Or, perhaps, this title wasn’t created for the franchise’s hardcore core audience in mind.  Maybe it’s for the casual gamer who wants a small helping of the game every now and then, able to return to it with a recap of previous events, only playing the game one chapter at a time.

But, you know what else does the trick?  Eliminating “save points” and enabling the person playing the game with the ability to save anywhere.  Make it a menu option and treat your save points as auto-saves, which the game itself is already programmed to do.  Wow!  I just solved the problem and eliminated the need to create unnecessary cut-scenes that draw Resident Evil: Revelations players out of the game!  I’m a genius!  How did I ever come up with this idea?!

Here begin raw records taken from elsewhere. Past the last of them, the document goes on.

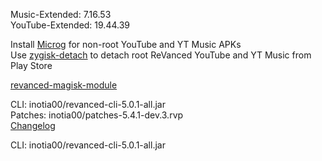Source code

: Music-Extended: 7.16.53  
YouTube-Extended: 19.44.39  

Install [Microg](https://github.com/ReVanced/GmsCore/releases) for non-root YouTube and YT Music APKs  
Use [zygisk-detach](https://github.com/j-hc/zygisk-detach) to detach root ReVanced YouTube and YT Music from Play Store  

[revanced-magisk-module](https://github.com/j-hc/revanced-magisk-module)
  
CLI: inotia00/revanced-cli-5.0.1-all.jar  
Patches: inotia00/patches-5.4.1-dev.3.rvp  
[Changelog](https://github.com/inotia00/revanced-patches/releases/tag/v5.4.1-dev.3)

CLI: inotia00/revanced-cli-5.0.1-all.jar    
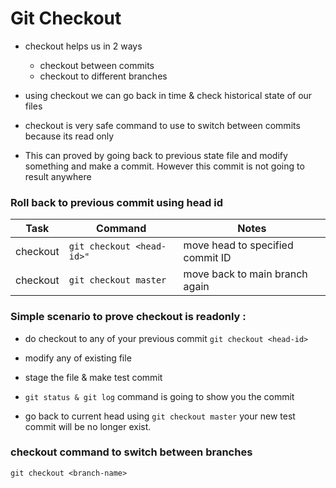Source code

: # Git Checkout

* checkout helps us in 2 ways

    - checkout between commits
    - checkout to different branches

* using checkout we can go back in time & check historical state of our files

- checkout is very safe command to use to switch between commits because its read only

- This can proved by going back to previous state file and modify something and make a commit. However this commit is not going to result anywhere

### Roll back to previous commit using head id

| Task                  | Command                         | Notes                                             |
| --------------------- | --------------------------------|---------------------------------------------------|
| checkout              | `git checkout <head-id>"`       | move head to specified commit ID                  |
| checkout              | `git checkout master`           | move back to main branch again                     |

### Simple scenario to prove checkout is readonly :

- do checkout to any of your previous commit `git checkout <head-id>`

- modify any of existing file

- stage the file & make test commit

- `git status & git log` command is going to show you the commit

- go back to current head using `git checkout master` your new test commit will be no longer exist.

### checkout command to switch between branches

`git checkout <branch-name>`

Oh yeah, every other game post 2005 uses the same mechanic!  *facepalm*



To be honest, with all its problems, I do still find myself returning to the game every once in awhile.  The game does have some solid level design and there is *some* tension every now and then.  The fight mechanics aren’t terrible, but they are predictable.  All in all, this is a pretty solid title.  I’d recommend it to casual fans of the franchise, and even fans of the movies, but any hardcore gamers who enjoy survival horror really do need to stay away from this one.

It’s not a total stinker, but it is a disappointment.  The game is playable and not completely boring, and that can be worse at times.  Curiosity makes you want to put enough hours into it to see it through to the end.  Regret makes you wish you had those hours back.